(Collected data)
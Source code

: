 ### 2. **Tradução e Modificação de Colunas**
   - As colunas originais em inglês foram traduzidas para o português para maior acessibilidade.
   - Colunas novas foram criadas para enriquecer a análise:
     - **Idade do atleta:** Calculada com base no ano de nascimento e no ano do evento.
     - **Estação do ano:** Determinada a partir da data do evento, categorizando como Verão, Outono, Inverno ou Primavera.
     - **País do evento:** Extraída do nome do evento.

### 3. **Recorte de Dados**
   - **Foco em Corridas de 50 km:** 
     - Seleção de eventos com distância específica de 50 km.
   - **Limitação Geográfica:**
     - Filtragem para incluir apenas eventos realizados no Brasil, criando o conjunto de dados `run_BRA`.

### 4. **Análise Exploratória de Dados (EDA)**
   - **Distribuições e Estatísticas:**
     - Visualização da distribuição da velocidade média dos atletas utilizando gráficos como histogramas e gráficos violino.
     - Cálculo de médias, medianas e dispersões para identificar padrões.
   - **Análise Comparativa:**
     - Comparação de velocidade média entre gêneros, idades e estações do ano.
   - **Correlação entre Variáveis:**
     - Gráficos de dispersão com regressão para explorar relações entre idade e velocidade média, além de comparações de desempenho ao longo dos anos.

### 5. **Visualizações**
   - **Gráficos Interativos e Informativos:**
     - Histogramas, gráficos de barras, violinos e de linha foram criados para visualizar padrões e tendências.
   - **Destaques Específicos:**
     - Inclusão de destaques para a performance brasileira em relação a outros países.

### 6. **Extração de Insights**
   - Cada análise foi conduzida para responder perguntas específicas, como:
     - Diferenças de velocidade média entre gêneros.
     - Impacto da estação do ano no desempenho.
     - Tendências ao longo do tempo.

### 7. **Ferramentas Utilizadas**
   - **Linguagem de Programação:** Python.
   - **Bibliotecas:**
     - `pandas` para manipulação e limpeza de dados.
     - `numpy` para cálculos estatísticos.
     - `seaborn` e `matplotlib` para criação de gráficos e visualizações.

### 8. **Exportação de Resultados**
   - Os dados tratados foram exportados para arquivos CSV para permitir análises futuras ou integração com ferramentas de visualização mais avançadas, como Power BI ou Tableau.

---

PROBLEM TO SOLVE: Lines that hold "entre" are the ones to copy, so pick each out from the data.

YOUR RESPONSE:
     - Comparação de velocidade média entre gêneros, idades e estações do ano.
   - **Correlação entre Variáveis:**
     - Gráficos de dispersão com regressão para explorar relações entre idade e velocidade média, além de comparações de desempenho ao longo dos anos.
     - Diferenças de velocidade média entre gêneros.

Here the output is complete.